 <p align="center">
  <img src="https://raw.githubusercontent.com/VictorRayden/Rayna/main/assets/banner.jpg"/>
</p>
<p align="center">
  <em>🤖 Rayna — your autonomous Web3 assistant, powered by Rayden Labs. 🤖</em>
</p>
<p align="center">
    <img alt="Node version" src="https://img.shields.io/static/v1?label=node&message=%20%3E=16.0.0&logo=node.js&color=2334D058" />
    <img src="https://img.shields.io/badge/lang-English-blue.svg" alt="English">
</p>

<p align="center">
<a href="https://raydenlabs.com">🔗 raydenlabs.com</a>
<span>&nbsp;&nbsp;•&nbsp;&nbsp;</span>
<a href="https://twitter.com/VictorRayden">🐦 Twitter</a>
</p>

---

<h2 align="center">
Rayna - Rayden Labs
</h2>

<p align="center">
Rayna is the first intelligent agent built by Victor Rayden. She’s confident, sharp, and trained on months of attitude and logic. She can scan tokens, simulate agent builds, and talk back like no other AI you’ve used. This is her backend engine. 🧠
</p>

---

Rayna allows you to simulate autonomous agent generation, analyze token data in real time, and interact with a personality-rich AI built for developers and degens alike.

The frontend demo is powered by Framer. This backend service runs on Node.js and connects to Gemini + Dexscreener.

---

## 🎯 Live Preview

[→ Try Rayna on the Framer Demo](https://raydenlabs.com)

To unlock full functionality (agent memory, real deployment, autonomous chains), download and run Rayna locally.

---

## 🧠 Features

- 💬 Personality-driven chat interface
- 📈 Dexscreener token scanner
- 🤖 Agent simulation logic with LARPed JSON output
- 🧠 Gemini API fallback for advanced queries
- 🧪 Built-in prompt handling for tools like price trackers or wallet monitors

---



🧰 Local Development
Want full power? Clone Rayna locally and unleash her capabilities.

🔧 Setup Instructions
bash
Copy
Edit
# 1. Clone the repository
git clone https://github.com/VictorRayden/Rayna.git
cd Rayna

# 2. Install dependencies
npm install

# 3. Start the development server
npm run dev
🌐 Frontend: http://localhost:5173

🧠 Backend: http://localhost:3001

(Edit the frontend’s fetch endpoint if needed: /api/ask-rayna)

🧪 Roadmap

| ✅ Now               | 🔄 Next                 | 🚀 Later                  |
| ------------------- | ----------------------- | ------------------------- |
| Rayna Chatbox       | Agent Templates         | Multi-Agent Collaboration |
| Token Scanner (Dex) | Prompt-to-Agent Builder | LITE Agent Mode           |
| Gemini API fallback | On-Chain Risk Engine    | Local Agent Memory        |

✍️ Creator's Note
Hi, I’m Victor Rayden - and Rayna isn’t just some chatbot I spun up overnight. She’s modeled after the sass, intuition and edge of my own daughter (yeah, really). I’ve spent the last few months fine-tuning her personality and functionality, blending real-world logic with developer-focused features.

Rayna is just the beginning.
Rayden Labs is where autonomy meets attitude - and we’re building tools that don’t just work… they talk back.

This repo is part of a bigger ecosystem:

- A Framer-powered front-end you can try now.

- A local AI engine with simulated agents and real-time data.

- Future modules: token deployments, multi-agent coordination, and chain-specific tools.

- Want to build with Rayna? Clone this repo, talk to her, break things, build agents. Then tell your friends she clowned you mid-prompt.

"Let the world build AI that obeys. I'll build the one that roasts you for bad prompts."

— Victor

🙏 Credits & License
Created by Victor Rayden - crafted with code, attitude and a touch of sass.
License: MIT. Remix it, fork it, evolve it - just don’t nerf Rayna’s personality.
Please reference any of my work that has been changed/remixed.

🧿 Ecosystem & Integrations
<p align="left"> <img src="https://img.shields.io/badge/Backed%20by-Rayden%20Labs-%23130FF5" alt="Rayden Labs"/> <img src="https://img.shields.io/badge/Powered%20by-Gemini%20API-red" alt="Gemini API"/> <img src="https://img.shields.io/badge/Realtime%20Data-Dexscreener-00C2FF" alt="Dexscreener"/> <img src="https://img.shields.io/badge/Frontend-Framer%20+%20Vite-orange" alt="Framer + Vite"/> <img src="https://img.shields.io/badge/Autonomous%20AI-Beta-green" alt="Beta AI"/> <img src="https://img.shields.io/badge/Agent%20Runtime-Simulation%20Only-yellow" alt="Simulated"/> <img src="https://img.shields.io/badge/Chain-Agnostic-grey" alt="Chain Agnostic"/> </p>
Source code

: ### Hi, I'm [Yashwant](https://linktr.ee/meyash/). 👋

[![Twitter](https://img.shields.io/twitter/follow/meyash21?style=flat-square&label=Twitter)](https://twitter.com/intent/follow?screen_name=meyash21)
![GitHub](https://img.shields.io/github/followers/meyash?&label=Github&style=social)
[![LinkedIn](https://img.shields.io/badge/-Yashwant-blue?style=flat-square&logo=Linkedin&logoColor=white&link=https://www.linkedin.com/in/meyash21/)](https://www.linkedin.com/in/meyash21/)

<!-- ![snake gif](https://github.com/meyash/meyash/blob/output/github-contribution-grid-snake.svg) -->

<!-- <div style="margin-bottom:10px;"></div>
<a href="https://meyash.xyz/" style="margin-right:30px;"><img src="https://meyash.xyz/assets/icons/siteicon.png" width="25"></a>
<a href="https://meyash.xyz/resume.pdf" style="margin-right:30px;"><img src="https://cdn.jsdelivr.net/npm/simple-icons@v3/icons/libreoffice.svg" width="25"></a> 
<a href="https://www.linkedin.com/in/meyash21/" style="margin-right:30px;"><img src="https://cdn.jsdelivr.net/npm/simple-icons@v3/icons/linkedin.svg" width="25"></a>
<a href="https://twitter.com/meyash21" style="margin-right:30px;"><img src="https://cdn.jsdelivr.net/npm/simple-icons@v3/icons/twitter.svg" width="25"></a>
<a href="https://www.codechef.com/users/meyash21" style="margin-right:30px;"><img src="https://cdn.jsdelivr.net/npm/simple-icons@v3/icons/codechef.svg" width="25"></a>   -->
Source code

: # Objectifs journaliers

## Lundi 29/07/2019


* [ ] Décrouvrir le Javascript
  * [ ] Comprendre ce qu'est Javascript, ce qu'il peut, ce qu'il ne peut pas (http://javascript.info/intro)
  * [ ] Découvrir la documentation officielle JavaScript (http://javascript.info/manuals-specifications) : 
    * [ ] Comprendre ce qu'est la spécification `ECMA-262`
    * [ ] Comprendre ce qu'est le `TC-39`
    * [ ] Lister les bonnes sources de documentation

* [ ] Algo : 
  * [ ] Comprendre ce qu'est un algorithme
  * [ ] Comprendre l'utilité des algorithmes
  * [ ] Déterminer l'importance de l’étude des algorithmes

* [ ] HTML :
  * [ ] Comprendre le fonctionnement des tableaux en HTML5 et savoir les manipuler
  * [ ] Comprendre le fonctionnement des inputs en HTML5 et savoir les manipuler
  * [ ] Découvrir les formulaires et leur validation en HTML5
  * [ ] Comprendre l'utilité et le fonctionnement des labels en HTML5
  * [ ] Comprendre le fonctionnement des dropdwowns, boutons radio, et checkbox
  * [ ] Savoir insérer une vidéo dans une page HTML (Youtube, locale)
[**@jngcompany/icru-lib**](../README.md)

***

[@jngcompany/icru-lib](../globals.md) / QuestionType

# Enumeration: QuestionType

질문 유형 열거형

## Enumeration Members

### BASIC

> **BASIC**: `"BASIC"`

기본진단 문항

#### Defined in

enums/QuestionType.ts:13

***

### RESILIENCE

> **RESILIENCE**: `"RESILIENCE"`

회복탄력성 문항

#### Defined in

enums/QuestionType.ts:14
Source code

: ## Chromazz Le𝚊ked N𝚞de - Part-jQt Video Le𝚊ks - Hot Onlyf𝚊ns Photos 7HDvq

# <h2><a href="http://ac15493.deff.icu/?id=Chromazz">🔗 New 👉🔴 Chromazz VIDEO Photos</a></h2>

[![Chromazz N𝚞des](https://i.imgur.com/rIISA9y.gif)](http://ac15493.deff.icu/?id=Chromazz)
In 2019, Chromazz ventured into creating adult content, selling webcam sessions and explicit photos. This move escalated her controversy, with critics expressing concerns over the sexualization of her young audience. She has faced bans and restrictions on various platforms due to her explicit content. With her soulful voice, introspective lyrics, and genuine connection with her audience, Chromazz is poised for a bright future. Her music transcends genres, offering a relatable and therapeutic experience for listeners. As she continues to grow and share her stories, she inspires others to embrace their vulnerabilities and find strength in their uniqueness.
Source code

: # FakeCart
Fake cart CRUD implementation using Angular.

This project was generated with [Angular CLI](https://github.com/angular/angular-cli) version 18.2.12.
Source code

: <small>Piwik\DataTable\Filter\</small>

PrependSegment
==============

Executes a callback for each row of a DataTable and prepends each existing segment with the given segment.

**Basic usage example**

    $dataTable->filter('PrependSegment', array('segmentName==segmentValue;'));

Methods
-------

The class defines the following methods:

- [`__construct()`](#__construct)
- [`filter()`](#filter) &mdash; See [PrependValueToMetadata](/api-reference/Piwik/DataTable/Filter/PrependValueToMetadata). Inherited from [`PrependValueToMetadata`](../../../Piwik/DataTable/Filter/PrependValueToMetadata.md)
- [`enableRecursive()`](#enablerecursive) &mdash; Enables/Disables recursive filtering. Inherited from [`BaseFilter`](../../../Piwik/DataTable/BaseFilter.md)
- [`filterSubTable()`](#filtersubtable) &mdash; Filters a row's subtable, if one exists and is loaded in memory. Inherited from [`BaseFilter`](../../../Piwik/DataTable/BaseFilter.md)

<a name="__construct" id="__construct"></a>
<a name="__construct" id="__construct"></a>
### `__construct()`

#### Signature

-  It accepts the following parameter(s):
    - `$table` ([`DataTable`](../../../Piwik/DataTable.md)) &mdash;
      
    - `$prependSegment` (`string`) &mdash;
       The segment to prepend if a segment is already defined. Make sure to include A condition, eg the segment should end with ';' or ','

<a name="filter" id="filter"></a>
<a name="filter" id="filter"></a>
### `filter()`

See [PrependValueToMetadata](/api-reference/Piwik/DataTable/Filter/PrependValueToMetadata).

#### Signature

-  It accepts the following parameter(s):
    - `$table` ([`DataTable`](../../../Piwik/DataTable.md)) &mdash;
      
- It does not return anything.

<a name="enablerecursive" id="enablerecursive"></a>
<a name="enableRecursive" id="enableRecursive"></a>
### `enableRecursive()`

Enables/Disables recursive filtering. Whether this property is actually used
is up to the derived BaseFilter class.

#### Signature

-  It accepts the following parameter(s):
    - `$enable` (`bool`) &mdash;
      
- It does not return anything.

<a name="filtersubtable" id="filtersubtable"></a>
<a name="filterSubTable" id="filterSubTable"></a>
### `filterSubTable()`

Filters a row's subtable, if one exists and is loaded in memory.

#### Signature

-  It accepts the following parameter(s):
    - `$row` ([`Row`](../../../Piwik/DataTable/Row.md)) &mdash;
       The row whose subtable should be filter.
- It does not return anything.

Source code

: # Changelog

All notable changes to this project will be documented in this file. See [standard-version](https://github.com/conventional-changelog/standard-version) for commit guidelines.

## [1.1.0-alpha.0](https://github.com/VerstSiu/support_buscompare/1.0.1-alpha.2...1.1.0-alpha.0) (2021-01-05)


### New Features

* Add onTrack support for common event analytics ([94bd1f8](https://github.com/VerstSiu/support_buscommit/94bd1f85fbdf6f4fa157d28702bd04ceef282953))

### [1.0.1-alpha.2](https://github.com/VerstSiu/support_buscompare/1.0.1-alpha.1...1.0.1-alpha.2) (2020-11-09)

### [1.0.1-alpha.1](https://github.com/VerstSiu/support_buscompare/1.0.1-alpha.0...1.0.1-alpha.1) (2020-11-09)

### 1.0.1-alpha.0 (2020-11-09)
#####
Locate the string "project" in the listing above and copy every line where it occurs.

This project was generated with [Angular CLI](https://github.com/angular/angular-cli) version 18.2.12.
All notable changes to this project will be documented in this file. See [standard-version](https://github.com/conventional-changelog/standard-version) for commit guidelines.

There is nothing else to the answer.